Découvrez comment les ComeDogs tentent de venir en aide aux chiens errants d’Equateur

6 août 2018
« Le chien errant a soif et faim : qui va le nourrir ? » C'est cette question qui est à l'origine d’une magnifique initiative dans la ville de Quito en Equateur : les ComeDogs.

Les ComeDogs de Quito

Source : ComeDog Project Facebook

Les premiers ComeDogs ont été installés dans le terminal d’autobus de Quitumbe. Il s’agit de boîtes en bois dans lesquelles de l’eau et de la nourriture pour chiens sont entreposées. Leur but : nourrir les chiens les plus démunis. 

Les ComeDogs ont commencé à se mettre en place il y a un an. Petit à petit, de plus en plus de chiens sont arrivés. Jusqu’à atteindre le nombre de 40.

Les chiens et les voyageurs étaient bien habitués à la présence de ce dispositif et il n’y avait aucune plainte de la part des passants.

Cette très belle idée venait  de la Fondation d’Isabela, un refuge animalier en Equateur qui lutte jour après jour pour aider les chiens errants.  Conscients qu’ils ne peuvent pas mettre fin au problème, cela ne les empêche pas de faire tous les efforts possibles pour essayer d’aider ces chiens au quotidien.

Mais tout le monde peut aider puisque les passants et les habitants peuvent déposer de la nourriture et de l’eau s’ils le souhaitent, ou encore laisser un peu d’argent pour aider à l’achat des croquettes.

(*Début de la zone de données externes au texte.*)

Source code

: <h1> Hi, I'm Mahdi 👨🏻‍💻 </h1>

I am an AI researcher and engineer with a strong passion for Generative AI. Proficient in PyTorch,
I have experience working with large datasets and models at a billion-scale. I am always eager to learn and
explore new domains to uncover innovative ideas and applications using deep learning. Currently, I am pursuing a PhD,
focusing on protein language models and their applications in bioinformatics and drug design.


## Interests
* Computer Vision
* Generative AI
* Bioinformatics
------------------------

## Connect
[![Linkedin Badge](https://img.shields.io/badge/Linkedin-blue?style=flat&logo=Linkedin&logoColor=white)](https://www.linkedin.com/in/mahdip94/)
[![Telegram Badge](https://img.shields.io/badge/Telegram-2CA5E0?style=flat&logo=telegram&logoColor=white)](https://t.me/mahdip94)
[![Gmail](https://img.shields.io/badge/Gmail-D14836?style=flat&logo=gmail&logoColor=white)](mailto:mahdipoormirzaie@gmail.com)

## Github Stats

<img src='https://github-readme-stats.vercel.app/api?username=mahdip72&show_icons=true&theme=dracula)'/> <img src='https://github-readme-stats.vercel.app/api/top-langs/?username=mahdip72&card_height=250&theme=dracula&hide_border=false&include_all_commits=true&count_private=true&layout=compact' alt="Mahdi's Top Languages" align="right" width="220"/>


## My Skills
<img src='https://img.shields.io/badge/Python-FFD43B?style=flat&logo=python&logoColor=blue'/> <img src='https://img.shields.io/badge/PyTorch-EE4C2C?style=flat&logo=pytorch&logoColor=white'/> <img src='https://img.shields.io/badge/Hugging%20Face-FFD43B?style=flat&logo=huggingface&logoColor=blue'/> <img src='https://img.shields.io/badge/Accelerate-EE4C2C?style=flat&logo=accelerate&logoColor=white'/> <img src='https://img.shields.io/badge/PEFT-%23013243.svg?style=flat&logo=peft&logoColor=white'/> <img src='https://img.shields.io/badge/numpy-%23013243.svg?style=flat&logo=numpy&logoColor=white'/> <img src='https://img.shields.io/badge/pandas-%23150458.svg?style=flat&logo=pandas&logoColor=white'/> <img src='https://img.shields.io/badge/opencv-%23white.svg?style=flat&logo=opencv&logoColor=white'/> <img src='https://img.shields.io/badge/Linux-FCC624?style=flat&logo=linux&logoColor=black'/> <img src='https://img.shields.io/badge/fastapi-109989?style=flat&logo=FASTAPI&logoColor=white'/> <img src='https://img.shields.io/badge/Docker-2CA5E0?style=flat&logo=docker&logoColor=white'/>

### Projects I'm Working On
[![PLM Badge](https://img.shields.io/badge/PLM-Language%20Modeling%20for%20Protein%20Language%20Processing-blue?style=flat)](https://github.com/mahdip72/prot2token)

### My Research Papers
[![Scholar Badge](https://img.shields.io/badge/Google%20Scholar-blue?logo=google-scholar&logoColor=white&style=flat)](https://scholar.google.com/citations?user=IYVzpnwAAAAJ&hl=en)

Les ComeDogs, la maison du chien errant

Depuis l’année dernière, lorsque ces mangeoires ont été installées, les chiens se sont habitués à se rassembler sur la pelouse près du terminus d’autobus en attendant que Yolanda Alvarado vienne leur servir de la nourriture.

Ils sont couchés au soleil, tranquilles et paisibles, insensibles aux bruits de pas et des voyageurs. Ils ne bougent que lorsque le meilleur moment de la journée arrive, selon eux : la soupe de Yolanda… Son odeur est la seule chose qui attire l’attention des chiens et les fait bouger.

Qui est Yolanda Alvarado ?

C’est une dame qui, selon son propre récit, a été élevée pour éprouver un grand amour pour les animaux et elle le prouve : puisque les dons ne suffisent pas pour nourrir ces quarante chiens, elle paie de sa poche environ 300 dollars par mois.

Cela ne comprend pas le coût des taxis et du transport pour tout emmener au terminal, les médicaments en cas de besoin et aussi tout le temps qu’elle investit pour ces chiens. Il ne fait aucun doute que Yolanda est une personne au grand coeur. 

La fin des ComeDogs

Un chien dans la rue

Mais malheureusement l’Entreprise Métropolitaine Publique de Mobilité et Travaux Publics (EPMMOP) a décidé de retirer ces ComeDogs malgré de nombreuses réclamations des passants et habitants.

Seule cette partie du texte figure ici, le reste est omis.